Arte popular

Reginaldo Villazón

O carnaval de 2014 chegou simplesmente, sem expectativas, sem manifestações de contentamento ou contrariedade. Mas, para surpresa de muita gente, foi um grande carnaval em todo o país. Os dias destinados ao carnaval são feriados e pontos facultativos. Por isto, os cidadãos brasileiros são livres para utilizar este período. Cada um escolhe – trabalhar, sambar, descansar ou viajar – de acordo com o seu desejo ou a sua necessidade. Foi assim, em clima de alegria e paz, que o Brasil teve um excelente carnaval em 2014.

A imprensa acompanhou e divulgou o ótimo carnaval das cidades fortes no evento, como Rio de Janeiro, São Paulo, Salvador, Recife, Olinda. Mostrou, também, a festa organizada e colorida de milhares de foliões nas praças, avenidas e ruas de muitas outras cidades. Se o povo brasileiro fosse menos expansivo, seria normal esperar que o seu ânimo para o carnaval fosse prejudicado pelas adversidades, entre elas a violência. Isto não aconteceu. Aos olhos dos turistas estrangeiros, os brasileiros não têm problemas.

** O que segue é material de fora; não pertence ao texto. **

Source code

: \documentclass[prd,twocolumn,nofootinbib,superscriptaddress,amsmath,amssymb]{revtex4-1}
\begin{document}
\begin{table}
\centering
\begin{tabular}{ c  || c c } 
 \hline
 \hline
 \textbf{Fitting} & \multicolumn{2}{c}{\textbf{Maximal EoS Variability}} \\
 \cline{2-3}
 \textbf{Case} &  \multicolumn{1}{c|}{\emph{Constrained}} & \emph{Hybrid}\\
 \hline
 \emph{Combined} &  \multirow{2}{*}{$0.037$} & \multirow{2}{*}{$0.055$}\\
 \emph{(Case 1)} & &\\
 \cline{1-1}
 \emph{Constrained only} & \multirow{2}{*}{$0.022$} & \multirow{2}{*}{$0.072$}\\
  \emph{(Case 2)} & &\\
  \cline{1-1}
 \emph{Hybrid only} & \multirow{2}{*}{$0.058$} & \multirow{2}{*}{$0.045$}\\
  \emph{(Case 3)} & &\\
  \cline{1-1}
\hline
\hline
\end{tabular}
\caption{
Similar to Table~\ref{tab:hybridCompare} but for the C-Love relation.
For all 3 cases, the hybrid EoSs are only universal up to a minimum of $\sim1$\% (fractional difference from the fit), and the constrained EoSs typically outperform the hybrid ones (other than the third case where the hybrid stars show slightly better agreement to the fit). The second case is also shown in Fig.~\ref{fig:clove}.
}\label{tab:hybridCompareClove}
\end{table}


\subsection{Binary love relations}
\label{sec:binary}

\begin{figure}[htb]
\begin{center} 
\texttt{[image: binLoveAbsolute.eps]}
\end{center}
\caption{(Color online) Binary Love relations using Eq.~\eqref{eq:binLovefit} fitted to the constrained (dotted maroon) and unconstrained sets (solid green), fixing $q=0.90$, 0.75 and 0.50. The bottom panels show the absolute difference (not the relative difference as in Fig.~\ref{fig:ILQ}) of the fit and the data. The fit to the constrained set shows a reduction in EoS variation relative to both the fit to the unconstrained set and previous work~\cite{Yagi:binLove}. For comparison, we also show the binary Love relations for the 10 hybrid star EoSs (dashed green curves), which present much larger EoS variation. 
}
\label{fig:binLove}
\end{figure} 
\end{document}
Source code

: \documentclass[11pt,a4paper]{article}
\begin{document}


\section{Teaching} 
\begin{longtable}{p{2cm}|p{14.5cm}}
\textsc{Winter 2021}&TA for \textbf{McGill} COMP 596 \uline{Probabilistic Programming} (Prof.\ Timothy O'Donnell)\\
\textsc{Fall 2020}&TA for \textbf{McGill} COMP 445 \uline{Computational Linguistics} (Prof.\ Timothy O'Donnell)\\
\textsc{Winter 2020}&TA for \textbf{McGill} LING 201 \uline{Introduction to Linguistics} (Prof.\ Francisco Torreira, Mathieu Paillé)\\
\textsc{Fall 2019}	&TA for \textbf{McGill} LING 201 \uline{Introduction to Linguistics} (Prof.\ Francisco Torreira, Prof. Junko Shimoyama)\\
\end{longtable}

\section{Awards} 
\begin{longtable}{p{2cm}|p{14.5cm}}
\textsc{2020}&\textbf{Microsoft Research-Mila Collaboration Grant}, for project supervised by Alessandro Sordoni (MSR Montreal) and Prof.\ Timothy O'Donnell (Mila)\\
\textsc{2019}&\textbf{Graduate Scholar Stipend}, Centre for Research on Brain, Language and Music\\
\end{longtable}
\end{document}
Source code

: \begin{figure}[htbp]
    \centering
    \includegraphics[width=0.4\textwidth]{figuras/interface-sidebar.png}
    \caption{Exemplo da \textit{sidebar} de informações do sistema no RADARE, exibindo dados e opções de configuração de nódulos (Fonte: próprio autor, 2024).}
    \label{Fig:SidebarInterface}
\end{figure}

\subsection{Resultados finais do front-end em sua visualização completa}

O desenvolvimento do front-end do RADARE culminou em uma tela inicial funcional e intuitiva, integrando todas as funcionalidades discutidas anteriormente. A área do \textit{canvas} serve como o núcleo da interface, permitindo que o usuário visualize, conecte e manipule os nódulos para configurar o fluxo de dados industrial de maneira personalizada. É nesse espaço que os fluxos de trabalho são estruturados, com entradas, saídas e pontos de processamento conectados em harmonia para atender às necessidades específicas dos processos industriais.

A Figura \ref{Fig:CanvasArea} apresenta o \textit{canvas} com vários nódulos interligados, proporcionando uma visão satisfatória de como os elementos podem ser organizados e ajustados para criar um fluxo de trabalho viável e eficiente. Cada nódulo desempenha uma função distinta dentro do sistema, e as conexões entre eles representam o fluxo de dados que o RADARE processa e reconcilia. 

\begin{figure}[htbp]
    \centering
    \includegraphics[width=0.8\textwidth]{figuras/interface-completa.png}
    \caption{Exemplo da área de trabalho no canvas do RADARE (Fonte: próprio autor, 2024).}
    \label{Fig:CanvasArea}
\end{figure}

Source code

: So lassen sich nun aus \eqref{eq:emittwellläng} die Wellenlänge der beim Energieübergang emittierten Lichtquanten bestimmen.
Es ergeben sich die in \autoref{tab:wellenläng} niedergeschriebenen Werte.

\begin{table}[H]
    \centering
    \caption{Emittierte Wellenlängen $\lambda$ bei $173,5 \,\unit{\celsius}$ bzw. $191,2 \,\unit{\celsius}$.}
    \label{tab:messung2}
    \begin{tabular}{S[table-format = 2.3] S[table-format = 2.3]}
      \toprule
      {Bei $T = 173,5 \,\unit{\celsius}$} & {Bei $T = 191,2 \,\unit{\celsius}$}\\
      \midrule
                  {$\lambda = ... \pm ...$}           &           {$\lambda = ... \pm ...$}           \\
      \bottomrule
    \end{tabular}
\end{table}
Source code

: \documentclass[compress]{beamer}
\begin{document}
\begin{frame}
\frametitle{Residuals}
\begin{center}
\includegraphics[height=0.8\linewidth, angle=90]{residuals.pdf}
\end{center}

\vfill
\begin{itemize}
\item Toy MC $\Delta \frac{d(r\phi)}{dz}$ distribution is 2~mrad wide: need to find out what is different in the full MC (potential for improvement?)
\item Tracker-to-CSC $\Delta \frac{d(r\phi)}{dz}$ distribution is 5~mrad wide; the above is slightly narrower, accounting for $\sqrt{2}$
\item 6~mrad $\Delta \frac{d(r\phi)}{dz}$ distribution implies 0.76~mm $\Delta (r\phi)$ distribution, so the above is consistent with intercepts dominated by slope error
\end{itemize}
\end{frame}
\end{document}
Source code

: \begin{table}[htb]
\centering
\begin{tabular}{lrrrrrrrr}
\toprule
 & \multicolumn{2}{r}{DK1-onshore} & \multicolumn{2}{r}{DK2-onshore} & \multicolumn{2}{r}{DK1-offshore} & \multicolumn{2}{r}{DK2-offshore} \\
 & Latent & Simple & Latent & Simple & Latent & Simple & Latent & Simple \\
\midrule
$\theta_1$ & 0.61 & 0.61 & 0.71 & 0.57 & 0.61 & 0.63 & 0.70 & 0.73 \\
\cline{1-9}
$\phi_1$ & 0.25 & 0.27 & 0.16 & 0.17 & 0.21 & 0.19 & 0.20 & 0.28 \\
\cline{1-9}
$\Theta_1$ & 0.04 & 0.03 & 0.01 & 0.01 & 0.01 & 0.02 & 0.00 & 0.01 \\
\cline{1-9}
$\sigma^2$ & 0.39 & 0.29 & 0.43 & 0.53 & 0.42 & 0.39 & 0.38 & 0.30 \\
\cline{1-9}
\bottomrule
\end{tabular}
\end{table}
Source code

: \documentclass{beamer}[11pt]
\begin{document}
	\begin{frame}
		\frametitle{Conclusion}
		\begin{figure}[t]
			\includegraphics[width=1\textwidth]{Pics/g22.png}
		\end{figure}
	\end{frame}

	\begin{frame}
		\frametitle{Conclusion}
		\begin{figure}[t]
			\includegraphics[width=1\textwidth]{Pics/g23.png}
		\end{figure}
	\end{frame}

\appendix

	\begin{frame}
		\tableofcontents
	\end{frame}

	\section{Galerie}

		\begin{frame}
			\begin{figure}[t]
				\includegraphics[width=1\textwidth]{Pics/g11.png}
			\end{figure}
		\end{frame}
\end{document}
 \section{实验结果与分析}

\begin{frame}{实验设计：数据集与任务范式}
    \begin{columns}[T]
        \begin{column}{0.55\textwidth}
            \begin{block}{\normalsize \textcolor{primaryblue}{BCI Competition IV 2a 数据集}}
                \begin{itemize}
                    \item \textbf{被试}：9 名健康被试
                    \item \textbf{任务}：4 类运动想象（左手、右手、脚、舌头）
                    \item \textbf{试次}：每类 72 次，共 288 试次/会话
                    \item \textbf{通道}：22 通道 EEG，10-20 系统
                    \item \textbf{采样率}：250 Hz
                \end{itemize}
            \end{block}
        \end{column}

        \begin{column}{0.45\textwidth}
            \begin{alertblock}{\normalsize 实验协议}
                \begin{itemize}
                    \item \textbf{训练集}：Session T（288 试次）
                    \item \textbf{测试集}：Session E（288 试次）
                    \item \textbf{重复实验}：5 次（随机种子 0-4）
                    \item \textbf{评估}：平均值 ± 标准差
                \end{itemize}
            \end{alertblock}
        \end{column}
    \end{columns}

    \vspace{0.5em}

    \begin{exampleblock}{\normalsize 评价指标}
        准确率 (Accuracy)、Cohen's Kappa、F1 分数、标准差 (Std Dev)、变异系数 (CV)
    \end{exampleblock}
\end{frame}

No Rio de Janeiro e São Paulo, as escolas de samba esbanjaram competência, cultura, criatividade e beleza. Tudo perfeito, da fantasia dos desfilantes à imponência dos carros alegóricos. As escolas exibiram milhares de componentes, organizados de forma complexa. A comissão de frente, o carro abre-alas, as alas de sambistas, o mestre-sala, a porta-bandeira, a bateria e muito mais. No Rio de Janeiro, entre as 12 escolas do grupo de elite, ganhou a Unidos da Tijuca. Em São Paulo, entre as 14 escolas, ganhou a Mocidade Alegre.

O custo da preparação das escolas de samba é contado em milhões. São várias as fontes dos recursos: festas, rodas de samba, verbas oficiais, patrocínios de empresas, direitos de transmissão dos desfiles. O que causa admiração é a capacidade de pessoas simples (na maioria, moradoras em favelas) em realizar uma festa popular de tamanha expressão. Pois, nela está a eficiência dos gestores, a genialidade dos desenhistas, a habilidade dos artesãos, a inspiração dos compositores, a competência dos músicos, cantores e dançarinos.

Em menor escala, esta capacidade de empreender e fazer arte também está em Recife, Olinda e Brasil afora, nos blocos, cordões, bandas e trios elétricos. Melhor será dizer que a arte popular – no carnaval e além dele – é uma riqueza que há em todo o país e está nas mãos de gente humilde e competente. A música, a poesia, a dança, a pintura, as obras feitas de barro e madeira, os utensílios feitos de palha e tecidos, são exemplos da rica arte popular brasileira, que não tem origem em universidades nem sede em salões oficiais.

Percebe-se que é um erro considerar o povo sem qualidade para pensar e agir com eficiência e criatividade. Muitas vezes, as tentativas oficiais de levar o desenvolvimento às comunidades falham por conceber soluções técnicas medíocres. Não existe povo completamente ignorante, sem uma sabedoria. Por isto, o carnaval e outras artes populares vão continuar vivos, ainda que sejam pouco prestigiados pelas autoridades. Vai haver sempre boas surpresas, quando o povo decidido e alegre externa a beleza que tem na alma.